- What is required -
The word "APIs" occurs in some lines of the listing. Copy those lines.

- Data under study -
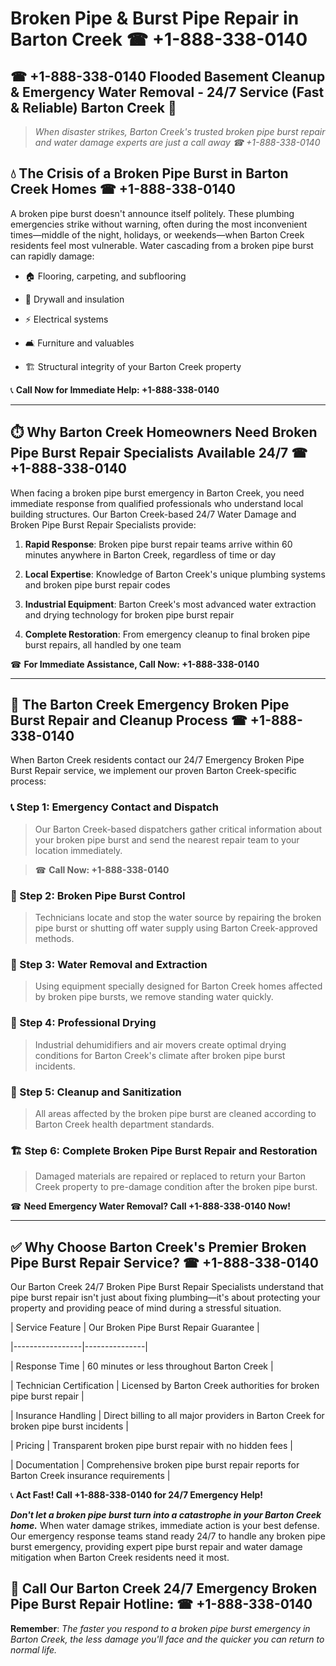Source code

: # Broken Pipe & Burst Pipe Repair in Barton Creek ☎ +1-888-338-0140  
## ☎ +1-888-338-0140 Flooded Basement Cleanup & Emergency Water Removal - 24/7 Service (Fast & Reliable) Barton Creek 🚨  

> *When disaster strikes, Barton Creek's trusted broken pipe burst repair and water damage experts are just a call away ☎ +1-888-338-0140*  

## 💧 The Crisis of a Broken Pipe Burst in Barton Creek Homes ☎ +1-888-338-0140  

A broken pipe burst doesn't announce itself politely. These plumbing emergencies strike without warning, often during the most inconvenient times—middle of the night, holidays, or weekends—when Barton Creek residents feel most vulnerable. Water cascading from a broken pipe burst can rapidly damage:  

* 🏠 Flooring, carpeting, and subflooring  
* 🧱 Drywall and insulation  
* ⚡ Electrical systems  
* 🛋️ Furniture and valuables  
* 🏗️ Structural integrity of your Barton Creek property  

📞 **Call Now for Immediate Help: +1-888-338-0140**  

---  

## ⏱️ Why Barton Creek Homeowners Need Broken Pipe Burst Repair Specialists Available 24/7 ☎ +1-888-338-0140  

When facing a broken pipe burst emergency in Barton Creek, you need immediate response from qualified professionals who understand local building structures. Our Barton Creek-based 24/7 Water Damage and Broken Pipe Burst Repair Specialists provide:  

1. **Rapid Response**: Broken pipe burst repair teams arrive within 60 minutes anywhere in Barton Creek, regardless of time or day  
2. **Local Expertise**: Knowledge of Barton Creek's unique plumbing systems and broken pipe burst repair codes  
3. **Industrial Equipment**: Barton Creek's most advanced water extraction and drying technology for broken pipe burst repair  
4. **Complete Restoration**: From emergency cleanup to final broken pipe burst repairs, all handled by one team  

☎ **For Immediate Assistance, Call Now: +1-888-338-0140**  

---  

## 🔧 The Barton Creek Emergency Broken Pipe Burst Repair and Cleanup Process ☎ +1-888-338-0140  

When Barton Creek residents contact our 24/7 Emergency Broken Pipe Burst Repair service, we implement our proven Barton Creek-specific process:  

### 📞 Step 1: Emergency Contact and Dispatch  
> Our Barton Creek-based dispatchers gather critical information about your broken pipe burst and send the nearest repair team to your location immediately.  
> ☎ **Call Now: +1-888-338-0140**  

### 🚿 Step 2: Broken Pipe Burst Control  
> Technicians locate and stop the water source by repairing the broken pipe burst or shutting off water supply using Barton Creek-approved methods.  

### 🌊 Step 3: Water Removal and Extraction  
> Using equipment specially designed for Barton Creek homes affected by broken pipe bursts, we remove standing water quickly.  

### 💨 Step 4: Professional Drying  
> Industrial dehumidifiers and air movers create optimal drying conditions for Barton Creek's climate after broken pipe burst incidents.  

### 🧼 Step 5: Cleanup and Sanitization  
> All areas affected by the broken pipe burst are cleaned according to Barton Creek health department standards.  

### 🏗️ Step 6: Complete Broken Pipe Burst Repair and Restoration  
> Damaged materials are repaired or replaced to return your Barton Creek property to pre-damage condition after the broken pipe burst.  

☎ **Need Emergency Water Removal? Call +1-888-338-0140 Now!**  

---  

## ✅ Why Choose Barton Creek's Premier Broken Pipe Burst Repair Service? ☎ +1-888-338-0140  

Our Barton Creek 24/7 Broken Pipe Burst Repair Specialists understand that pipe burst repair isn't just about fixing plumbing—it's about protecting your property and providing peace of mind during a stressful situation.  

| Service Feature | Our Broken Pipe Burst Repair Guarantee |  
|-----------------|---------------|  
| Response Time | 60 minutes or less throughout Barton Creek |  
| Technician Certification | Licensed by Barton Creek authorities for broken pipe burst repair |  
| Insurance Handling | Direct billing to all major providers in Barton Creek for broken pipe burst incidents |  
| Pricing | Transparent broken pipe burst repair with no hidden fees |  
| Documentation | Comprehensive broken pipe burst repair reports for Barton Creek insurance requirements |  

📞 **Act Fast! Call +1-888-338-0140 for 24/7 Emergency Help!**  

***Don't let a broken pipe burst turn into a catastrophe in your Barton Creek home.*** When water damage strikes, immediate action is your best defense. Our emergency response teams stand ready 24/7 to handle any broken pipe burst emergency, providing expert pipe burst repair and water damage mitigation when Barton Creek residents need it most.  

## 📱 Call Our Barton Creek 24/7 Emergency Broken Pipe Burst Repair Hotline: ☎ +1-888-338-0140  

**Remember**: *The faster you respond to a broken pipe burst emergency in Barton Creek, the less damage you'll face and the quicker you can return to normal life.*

...

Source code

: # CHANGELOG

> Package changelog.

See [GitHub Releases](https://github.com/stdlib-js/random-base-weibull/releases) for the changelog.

==

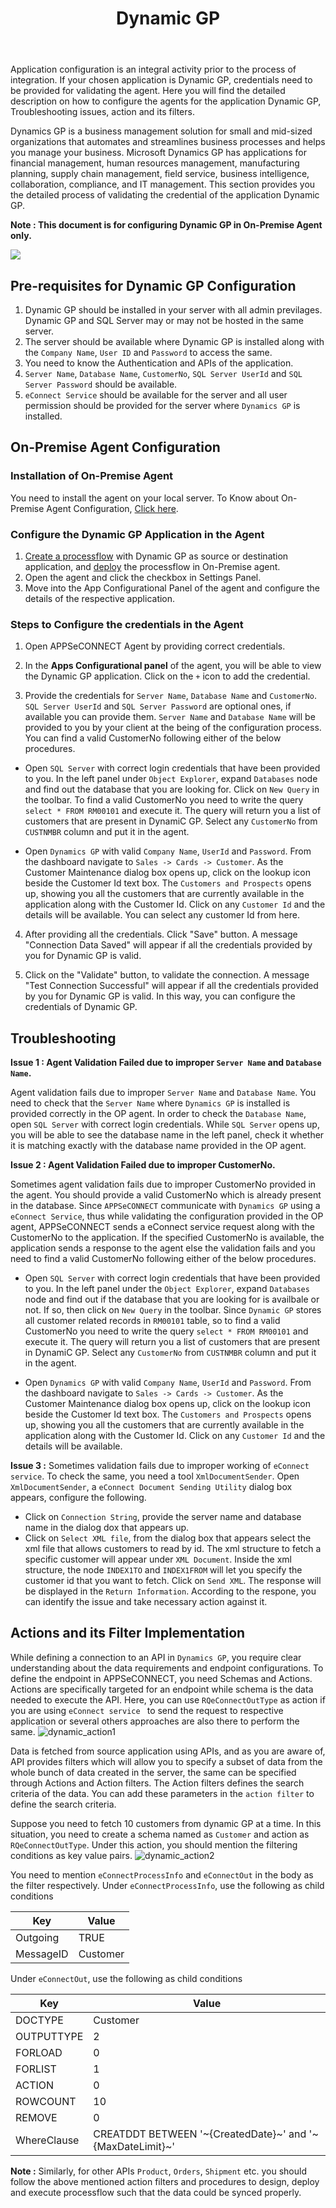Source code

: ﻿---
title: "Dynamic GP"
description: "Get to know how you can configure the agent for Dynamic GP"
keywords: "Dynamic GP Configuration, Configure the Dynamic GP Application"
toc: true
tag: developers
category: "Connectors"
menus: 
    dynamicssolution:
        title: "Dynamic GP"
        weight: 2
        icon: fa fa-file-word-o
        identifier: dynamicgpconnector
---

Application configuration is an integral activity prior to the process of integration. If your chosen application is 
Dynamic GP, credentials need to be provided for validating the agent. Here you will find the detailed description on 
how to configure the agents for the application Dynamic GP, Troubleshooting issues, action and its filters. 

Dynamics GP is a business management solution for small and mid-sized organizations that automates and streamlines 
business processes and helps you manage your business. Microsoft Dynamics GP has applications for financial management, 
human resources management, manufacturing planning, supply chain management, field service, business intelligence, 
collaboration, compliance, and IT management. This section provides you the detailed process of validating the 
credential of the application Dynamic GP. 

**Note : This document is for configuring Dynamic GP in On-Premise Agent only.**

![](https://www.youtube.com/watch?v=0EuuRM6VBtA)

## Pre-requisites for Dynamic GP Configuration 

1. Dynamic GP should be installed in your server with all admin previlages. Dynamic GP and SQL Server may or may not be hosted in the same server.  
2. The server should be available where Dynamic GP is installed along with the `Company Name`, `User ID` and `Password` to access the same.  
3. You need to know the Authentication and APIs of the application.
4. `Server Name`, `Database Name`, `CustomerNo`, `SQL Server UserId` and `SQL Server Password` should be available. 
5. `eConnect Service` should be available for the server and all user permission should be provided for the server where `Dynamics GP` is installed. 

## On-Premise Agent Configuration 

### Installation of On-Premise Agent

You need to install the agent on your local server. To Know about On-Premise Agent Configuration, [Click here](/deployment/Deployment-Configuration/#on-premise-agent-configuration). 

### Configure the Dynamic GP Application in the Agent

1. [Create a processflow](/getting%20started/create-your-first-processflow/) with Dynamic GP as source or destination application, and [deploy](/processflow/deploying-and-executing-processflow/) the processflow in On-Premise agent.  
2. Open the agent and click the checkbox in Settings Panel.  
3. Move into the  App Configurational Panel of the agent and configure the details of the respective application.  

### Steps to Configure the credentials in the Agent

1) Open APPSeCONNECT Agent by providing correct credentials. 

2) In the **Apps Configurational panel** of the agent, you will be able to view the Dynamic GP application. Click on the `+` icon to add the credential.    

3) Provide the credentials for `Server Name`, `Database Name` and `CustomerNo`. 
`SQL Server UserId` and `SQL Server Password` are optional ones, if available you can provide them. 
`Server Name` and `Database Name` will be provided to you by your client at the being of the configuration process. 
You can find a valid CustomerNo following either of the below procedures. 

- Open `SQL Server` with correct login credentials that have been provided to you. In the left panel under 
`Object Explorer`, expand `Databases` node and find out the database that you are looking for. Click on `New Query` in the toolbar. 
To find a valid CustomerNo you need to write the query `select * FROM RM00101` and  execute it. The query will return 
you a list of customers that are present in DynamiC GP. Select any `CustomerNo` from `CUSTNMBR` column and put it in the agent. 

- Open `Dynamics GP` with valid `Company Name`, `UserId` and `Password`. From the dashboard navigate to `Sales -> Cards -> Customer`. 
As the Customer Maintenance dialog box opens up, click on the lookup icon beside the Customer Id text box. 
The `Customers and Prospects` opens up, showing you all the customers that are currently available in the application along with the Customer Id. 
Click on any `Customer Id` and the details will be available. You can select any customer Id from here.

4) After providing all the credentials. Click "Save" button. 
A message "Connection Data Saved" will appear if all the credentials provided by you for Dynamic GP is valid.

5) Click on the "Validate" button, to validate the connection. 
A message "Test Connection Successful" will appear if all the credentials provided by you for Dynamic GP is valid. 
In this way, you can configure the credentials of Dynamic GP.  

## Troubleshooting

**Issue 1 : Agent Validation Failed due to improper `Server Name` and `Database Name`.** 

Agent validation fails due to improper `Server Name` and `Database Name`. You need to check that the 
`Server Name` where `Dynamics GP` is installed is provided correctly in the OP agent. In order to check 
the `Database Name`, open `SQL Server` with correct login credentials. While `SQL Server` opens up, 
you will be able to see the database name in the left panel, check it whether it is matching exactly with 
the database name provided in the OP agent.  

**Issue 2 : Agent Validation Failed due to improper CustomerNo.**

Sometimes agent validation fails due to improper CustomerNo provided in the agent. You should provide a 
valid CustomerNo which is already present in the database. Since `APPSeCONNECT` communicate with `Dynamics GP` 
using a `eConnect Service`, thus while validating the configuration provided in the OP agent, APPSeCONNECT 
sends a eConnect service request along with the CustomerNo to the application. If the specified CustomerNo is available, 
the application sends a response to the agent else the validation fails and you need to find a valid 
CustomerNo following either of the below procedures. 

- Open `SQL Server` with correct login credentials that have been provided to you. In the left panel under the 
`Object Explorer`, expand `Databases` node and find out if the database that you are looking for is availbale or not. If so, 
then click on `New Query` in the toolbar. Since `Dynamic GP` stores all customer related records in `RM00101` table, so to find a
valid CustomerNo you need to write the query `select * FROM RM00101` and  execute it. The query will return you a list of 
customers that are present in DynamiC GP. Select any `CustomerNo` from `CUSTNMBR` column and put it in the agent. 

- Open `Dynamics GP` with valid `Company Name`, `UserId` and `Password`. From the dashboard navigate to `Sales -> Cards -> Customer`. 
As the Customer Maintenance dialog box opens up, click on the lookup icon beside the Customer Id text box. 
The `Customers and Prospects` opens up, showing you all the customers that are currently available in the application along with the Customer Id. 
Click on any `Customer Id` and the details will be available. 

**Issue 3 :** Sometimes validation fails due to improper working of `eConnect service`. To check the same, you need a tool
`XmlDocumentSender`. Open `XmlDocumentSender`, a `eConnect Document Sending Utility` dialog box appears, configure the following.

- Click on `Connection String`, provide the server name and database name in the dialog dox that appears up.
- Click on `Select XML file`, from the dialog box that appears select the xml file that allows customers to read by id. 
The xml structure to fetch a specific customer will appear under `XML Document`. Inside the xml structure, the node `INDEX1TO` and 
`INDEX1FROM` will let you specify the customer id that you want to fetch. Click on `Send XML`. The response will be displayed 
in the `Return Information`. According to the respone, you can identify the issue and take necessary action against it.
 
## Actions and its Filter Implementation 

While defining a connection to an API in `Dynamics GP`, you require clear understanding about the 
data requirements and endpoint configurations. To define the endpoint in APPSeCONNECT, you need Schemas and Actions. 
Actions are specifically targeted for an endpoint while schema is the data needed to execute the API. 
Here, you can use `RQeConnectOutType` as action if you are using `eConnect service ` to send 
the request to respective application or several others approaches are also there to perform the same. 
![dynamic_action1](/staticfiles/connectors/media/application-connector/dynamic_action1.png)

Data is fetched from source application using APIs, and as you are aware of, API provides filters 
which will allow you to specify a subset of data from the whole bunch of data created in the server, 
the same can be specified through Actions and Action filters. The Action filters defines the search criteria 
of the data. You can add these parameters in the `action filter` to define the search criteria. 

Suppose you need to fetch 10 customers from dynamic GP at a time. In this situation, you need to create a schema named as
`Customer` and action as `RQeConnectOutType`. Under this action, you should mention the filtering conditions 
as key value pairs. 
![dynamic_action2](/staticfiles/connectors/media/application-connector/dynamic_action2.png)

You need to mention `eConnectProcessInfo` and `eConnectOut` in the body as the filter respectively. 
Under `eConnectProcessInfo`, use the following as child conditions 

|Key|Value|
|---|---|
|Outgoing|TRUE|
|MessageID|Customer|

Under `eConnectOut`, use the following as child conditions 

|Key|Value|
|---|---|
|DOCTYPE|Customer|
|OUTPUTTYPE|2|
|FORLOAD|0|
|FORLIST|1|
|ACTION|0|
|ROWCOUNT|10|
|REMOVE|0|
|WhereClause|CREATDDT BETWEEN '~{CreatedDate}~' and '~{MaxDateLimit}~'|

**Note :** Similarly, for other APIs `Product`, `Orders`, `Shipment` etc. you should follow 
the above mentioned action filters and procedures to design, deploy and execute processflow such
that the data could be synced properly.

- Response to this task -
3. You need to know the Authentication and APIs of the application.
Data is fetched from source application using APIs, and as you are aware of, API provides filters 
**Note :** Similarly, for other APIs `Product`, `Orders`, `Shipment` etc. you should follow 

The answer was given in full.